◆ PROBLEM DETAILS
Tally every line in the data that has the word "const" and report only the total.

━━━ LISTED RECORDS ━━━

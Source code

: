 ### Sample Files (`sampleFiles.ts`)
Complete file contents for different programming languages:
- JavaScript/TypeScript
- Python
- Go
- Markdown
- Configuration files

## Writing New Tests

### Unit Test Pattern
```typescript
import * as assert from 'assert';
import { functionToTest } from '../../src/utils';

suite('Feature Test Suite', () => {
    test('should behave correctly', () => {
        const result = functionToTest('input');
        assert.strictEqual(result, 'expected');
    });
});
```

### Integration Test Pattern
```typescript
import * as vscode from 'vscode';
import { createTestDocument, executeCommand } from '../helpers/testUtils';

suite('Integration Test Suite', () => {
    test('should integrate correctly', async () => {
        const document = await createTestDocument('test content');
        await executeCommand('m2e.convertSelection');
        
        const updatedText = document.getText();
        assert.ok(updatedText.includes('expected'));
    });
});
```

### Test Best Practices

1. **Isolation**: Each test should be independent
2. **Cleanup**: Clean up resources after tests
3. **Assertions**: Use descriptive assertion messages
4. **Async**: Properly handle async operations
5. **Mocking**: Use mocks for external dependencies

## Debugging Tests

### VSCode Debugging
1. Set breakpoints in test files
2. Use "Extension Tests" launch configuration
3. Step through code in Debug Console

━━━

◆ RESULT OF THE TASK
3